[Opening EXCERPTED DATA section]
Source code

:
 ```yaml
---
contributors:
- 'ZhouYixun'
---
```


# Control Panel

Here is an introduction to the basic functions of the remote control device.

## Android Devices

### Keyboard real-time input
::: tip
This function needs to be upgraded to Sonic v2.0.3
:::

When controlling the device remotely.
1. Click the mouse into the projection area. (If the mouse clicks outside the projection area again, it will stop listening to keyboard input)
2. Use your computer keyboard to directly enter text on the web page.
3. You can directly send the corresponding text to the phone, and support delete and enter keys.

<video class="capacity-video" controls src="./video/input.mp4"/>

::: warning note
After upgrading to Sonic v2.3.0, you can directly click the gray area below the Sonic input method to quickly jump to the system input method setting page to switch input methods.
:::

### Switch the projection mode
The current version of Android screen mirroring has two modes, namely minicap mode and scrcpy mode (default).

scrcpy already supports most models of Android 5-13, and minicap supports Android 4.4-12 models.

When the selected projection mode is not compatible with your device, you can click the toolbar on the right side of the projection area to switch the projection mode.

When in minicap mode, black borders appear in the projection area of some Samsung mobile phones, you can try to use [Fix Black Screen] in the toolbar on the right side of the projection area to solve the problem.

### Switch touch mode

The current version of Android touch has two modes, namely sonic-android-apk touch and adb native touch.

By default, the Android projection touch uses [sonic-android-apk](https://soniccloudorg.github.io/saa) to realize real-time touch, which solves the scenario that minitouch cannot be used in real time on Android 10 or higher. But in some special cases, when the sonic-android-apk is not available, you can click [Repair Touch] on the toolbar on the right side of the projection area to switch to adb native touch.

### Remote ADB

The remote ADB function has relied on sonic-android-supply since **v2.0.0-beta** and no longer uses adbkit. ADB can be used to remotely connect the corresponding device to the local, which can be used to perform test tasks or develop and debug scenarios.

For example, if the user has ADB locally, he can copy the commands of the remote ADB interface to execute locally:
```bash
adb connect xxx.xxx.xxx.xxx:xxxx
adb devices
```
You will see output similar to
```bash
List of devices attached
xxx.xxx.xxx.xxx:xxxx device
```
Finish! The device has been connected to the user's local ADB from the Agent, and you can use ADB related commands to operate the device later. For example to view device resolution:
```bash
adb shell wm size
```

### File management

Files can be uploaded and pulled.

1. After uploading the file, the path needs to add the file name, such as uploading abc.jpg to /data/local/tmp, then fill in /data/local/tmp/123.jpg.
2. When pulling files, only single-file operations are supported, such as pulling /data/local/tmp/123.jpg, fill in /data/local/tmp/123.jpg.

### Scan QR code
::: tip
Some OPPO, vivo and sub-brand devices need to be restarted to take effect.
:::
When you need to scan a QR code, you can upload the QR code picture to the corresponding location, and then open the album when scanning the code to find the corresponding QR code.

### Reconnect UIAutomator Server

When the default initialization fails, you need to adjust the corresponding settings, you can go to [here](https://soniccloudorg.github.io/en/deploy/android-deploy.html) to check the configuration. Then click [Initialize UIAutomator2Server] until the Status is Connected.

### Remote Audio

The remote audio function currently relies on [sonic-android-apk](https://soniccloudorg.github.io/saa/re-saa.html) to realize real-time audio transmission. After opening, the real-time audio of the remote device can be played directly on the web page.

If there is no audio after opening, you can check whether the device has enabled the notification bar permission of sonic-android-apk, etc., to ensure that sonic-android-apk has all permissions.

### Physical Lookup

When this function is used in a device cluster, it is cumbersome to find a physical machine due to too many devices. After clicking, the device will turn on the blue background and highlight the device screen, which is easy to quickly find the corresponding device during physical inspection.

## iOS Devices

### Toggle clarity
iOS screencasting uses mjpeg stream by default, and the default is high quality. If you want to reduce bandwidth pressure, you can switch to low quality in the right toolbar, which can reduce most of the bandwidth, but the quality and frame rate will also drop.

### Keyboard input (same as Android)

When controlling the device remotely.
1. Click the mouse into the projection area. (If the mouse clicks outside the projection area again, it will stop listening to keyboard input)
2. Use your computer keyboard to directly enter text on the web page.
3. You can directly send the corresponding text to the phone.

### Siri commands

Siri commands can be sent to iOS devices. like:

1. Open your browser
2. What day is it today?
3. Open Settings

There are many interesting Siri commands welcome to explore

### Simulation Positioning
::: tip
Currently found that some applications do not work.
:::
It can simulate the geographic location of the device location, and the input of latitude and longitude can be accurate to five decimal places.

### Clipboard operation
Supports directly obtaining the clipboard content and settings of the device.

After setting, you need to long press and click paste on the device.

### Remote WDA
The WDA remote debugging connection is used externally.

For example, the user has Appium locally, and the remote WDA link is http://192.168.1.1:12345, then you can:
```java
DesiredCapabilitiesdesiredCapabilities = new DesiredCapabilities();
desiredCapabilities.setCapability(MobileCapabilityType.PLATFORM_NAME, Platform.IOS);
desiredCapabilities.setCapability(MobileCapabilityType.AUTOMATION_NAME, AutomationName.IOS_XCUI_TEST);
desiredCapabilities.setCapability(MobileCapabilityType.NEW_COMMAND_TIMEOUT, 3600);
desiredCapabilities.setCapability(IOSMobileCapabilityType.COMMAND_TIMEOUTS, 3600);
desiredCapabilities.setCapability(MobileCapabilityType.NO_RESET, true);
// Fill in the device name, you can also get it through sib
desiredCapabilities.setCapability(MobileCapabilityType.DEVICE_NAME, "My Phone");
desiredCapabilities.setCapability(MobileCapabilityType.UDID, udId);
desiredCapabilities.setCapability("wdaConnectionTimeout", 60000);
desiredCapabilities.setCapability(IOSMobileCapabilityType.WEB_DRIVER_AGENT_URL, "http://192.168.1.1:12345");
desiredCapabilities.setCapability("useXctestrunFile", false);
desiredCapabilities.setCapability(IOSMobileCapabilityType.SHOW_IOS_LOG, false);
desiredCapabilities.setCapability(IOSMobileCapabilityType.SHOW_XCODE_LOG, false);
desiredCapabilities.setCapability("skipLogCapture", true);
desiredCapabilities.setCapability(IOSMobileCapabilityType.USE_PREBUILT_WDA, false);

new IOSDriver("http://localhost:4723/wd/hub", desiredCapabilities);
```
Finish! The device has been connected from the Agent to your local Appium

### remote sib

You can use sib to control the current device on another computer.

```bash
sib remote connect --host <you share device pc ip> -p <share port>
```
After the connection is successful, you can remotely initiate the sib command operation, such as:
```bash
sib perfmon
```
[Closing EXCERPTED DATA section]
> [ASSIGNMENT] Every entry shown earlier is to be returned exactly, line for line.

> [ANSWER TO THIS PROBLEM]
Source code

:
 ```yaml
---
contributors:
- 'ZhouYixun'
---
```


# Control Panel

Here is an introduction to the basic functions of the remote control device.

## Android Devices

### Keyboard real-time input
::: tip
This function needs to be upgraded to Sonic v2.0.3
:::

When controlling the device remotely.
1. Click the mouse into the projection area. (If the mouse clicks outside the projection area again, it will stop listening to keyboard input)
2. Use your computer keyboard to directly enter text on the web page.
3. You can directly send the corresponding text to the phone, and support delete and enter keys.

<video class="capacity-video" controls src="./video/input.mp4"/>

::: warning note
After upgrading to Sonic v2.3.0, you can directly click the gray area below the Sonic input method to quickly jump to the system input method setting page to switch input methods.
:::

### Switch the projection mode
The current version of Android screen mirroring has two modes, namely minicap mode and scrcpy mode (default).

scrcpy already supports most models of Android 5-13, and minicap supports Android 4.4-12 models.

When the selected projection mode is not compatible with your device, you can click the toolbar on the right side of the projection area to switch the projection mode.

When in minicap mode, black borders appear in the projection area of some Samsung mobile phones, you can try to use [Fix Black Screen] in the toolbar on the right side of the projection area to solve the problem.

### Switch touch mode

The current version of Android touch has two modes, namely sonic-android-apk touch and adb native touch.

By default, the Android projection touch uses [sonic-android-apk](https://soniccloudorg.github.io/saa) to realize real-time touch, which solves the scenario that minitouch cannot be used in real time on Android 10 or higher. But in some special cases, when the sonic-android-apk is not available, you can click [Repair Touch] on the toolbar on the right side of the projection area to switch to adb native touch.

### Remote ADB

The remote ADB function has relied on sonic-android-supply since **v2.0.0-beta** and no longer uses adbkit. ADB can be used to remotely connect the corresponding device to the local, which can be used to perform test tasks or develop and debug scenarios.

For example, if the user has ADB locally, he can copy the commands of the remote ADB interface to execute locally:
```bash
adb connect xxx.xxx.xxx.xxx:xxxx
adb devices
```
You will see output similar to
```bash
List of devices attached
xxx.xxx.xxx.xxx:xxxx device
```
Finish! The device has been connected to the user's local ADB from the Agent, and you can use ADB related commands to operate the device later. For example to view device resolution:
```bash
adb shell wm size
```

### File management

Files can be uploaded and pulled.

1. After uploading the file, the path needs to add the file name, such as uploading abc.jpg to /data/local/tmp, then fill in /data/local/tmp/123.jpg.
2. When pulling files, only single-file operations are supported, such as pulling /data/local/tmp/123.jpg, fill in /data/local/tmp/123.jpg.

### Scan QR code
::: tip
Some OPPO, vivo and sub-brand devices need to be restarted to take effect.
:::
When you need to scan a QR code, you can upload the QR code picture to the corresponding location, and then open the album when scanning the code to find the corresponding QR code.

### Reconnect UIAutomator Server

When the default initialization fails, you need to adjust the corresponding settings, you can go to [here](https://soniccloudorg.github.io/en/deploy/android-deploy.html) to check the configuration. Then click [Initialize UIAutomator2Server] until the Status is Connected.

### Remote Audio

The remote audio function currently relies on [sonic-android-apk](https://soniccloudorg.github.io/saa/re-saa.html) to realize real-time audio transmission. After opening, the real-time audio of the remote device can be played directly on the web page.

If there is no audio after opening, you can check whether the device has enabled the notification bar permission of sonic-android-apk, etc., to ensure that sonic-android-apk has all permissions.

### Physical Lookup

When this function is used in a device cluster, it is cumbersome to find a physical machine due to too many devices. After clicking, the device will turn on the blue background and highlight the device screen, which is easy to quickly find the corresponding device during physical inspection.

## iOS Devices

### Toggle clarity
iOS screencasting uses mjpeg stream by default, and the default is high quality. If you want to reduce bandwidth pressure, you can switch to low quality in the right toolbar, which can reduce most of the bandwidth, but the quality and frame rate will also drop.

### Keyboard input (same as Android)

When controlling the device remotely.
1. Click the mouse into the projection area. (If the mouse clicks outside the projection area again, it will stop listening to keyboard input)
2. Use your computer keyboard to directly enter text on the web page.
3. You can directly send the corresponding text to the phone.

### Siri commands

Siri commands can be sent to iOS devices. like:

1. Open your browser
2. What day is it today?
3. Open Settings

There are many interesting Siri commands welcome to explore

### Simulation Positioning
::: tip
Currently found that some applications do not work.
:::
It can simulate the geographic location of the device location, and the input of latitude and longitude can be accurate to five decimal places.

### Clipboard operation
Supports directly obtaining the clipboard content and settings of the device.

After setting, you need to long press and click paste on the device.

### Remote WDA
The WDA remote debugging connection is used externally.

For example, the user has Appium locally, and the remote WDA link is http://192.168.1.1:12345, then you can:
```java
DesiredCapabilitiesdesiredCapabilities = new DesiredCapabilities();
desiredCapabilities.setCapability(MobileCapabilityType.PLATFORM_NAME, Platform.IOS);
desiredCapabilities.setCapability(MobileCapabilityType.AUTOMATION_NAME, AutomationName.IOS_XCUI_TEST);
desiredCapabilities.setCapability(MobileCapabilityType.NEW_COMMAND_TIMEOUT, 3600);
desiredCapabilities.setCapability(IOSMobileCapabilityType.COMMAND_TIMEOUTS, 3600);
desiredCapabilities.setCapability(MobileCapabilityType.NO_RESET, true);
// Fill in the device name, you can also get it through sib
desiredCapabilities.setCapability(MobileCapabilityType.DEVICE_NAME, "My Phone");
desiredCapabilities.setCapability(MobileCapabilityType.UDID, udId);
desiredCapabilities.setCapability("wdaConnectionTimeout", 60000);
desiredCapabilities.setCapability(IOSMobileCapabilityType.WEB_DRIVER_AGENT_URL, "http://192.168.1.1:12345");
desiredCapabilities.setCapability("useXctestrunFile", false);
desiredCapabilities.setCapability(IOSMobileCapabilityType.SHOW_IOS_LOG, false);
desiredCapabilities.setCapability(IOSMobileCapabilityType.SHOW_XCODE_LOG, false);
desiredCapabilities.setCapability("skipLogCapture", true);
desiredCapabilities.setCapability(IOSMobileCapabilityType.USE_PREBUILT_WDA, false);

new IOSDriver("http://localhost:4723/wd/hub", desiredCapabilities);
```
Finish! The device has been connected from the Agent to your local Appium

### remote sib

You can use sib to control the current device on another computer.

```bash
sib remote connect --host <you share device pc ip> -p <share port>
```
After the connection is successful, you can remotely initiate the sib command operation, such as:
```bash
sib perfmon
```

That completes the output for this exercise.